What needs to be done :: Your reply must consist of the data below, reproduced character for character.

BEGIN Data

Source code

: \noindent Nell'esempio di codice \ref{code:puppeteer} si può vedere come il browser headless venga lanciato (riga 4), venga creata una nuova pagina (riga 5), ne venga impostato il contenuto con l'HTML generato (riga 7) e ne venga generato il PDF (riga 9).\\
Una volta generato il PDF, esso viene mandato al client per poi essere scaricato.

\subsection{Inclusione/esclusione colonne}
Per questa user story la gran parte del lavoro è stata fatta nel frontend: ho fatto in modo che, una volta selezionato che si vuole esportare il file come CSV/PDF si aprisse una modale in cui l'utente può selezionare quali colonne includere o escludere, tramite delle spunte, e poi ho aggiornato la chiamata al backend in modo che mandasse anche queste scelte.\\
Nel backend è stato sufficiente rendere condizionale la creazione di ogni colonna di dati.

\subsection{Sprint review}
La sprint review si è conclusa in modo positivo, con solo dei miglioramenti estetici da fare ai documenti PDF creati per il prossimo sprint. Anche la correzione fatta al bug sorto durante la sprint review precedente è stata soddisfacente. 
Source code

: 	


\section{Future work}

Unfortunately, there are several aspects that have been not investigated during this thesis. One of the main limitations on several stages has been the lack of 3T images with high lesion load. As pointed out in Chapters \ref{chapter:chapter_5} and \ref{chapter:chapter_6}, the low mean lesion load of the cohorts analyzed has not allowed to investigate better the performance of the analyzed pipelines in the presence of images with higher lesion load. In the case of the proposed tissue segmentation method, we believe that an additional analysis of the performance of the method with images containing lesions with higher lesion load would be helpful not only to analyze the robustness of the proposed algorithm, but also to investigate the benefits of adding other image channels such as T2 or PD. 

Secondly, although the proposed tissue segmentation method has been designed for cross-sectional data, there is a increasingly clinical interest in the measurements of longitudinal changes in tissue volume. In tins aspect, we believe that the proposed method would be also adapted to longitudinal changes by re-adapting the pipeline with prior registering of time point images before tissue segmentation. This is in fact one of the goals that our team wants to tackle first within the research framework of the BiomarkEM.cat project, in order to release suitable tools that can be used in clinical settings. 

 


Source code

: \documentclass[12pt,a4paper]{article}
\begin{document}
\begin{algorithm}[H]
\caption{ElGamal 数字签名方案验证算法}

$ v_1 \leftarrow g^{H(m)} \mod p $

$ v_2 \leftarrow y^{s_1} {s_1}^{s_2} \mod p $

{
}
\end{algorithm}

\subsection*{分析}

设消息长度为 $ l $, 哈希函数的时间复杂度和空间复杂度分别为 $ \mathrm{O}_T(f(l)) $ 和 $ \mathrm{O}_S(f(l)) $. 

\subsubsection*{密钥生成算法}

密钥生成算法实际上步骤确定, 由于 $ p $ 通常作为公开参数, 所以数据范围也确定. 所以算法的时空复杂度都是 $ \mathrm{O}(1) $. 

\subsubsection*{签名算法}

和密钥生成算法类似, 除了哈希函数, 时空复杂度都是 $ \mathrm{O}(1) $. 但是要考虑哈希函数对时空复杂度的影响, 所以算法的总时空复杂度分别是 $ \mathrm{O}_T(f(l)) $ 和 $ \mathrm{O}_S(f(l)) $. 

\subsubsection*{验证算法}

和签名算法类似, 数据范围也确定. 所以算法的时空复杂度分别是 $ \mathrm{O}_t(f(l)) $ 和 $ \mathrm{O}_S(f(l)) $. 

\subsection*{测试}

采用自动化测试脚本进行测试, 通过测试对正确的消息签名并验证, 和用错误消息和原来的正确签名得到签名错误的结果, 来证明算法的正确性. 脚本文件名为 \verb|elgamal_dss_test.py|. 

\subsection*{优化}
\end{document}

END Data

Written answer ::
Source code

: \noindent Nell'esempio di codice \ref{code:puppeteer} si può vedere come il browser headless venga lanciato (riga 4), venga creata una nuova pagina (riga 5), ne venga impostato il contenuto con l'HTML generato (riga 7) e ne venga generato il PDF (riga 9).\\
Una volta generato il PDF, esso viene mandato al client per poi essere scaricato.

\subsection{Inclusione/esclusione colonne}
Per questa user story la gran parte del lavoro è stata fatta nel frontend: ho fatto in modo che, una volta selezionato che si vuole esportare il file come CSV/PDF si aprisse una modale in cui l'utente può selezionare quali colonne includere o escludere, tramite delle spunte, e poi ho aggiornato la chiamata al backend in modo che mandasse anche queste scelte.\\
Nel backend è stato sufficiente rendere condizionale la creazione di ogni colonna di dati.

\subsection{Sprint review}
La sprint review si è conclusa in modo positivo, con solo dei miglioramenti estetici da fare ai documenti PDF creati per il prossimo sprint. Anche la correzione fatta al bug sorto durante la sprint review precedente è stata soddisfacente. 
Source code

: 	


\section{Future work}

Unfortunately, there are several aspects that have been not investigated during this thesis. One of the main limitations on several stages has been the lack of 3T images with high lesion load. As pointed out in Chapters \ref{chapter:chapter_5} and \ref{chapter:chapter_6}, the low mean lesion load of the cohorts analyzed has not allowed to investigate better the performance of the analyzed pipelines in the presence of images with higher lesion load. In the case of the proposed tissue segmentation method, we believe that an additional analysis of the performance of the method with images containing lesions with higher lesion load would be helpful not only to analyze the robustness of the proposed algorithm, but also to investigate the benefits of adding other image channels such as T2 or PD. 

Secondly, although the proposed tissue segmentation method has been designed for cross-sectional data, there is a increasingly clinical interest in the measurements of longitudinal changes in tissue volume. In tins aspect, we believe that the proposed method would be also adapted to longitudinal changes by re-adapting the pipeline with prior registering of time point images before tissue segmentation. This is in fact one of the goals that our team wants to tackle first within the research framework of the BiomarkEM.cat project, in order to release suitable tools that can be used in clinical settings. 

 


Source code

: \documentclass[12pt,a4paper]{article}
\begin{document}
\begin{algorithm}[H]
\caption{ElGamal 数字签名方案验证算法}

$ v_1 \leftarrow g^{H(m)} \mod p $

$ v_2 \leftarrow y^{s_1} {s_1}^{s_2} \mod p $

{
}
\end{algorithm}

\subsection*{分析}

设消息长度为 $ l $, 哈希函数的时间复杂度和空间复杂度分别为 $ \mathrm{O}_T(f(l)) $ 和 $ \mathrm{O}_S(f(l)) $. 

\subsubsection*{密钥生成算法}

密钥生成算法实际上步骤确定, 由于 $ p $ 通常作为公开参数, 所以数据范围也确定. 所以算法的时空复杂度都是 $ \mathrm{O}(1) $. 

\subsubsection*{签名算法}

和密钥生成算法类似, 除了哈希函数, 时空复杂度都是 $ \mathrm{O}(1) $. 但是要考虑哈希函数对时空复杂度的影响, 所以算法的总时空复杂度分别是 $ \mathrm{O}_T(f(l)) $ 和 $ \mathrm{O}_S(f(l)) $. 

\subsubsection*{验证算法}

和签名算法类似, 数据范围也确定. 所以算法的时空复杂度分别是 $ \mathrm{O}_t(f(l)) $ 和 $ \mathrm{O}_S(f(l)) $. 

\subsection*{测试}

采用自动化测试脚本进行测试, 通过测试对正确的消息签名并验证, 和用错误消息和原来的正确签名得到签名错误的结果, 来证明算法的正确性. 脚本文件名为 \verb|elgamal_dss_test.py|. 

\subsection*{优化}
\end{document}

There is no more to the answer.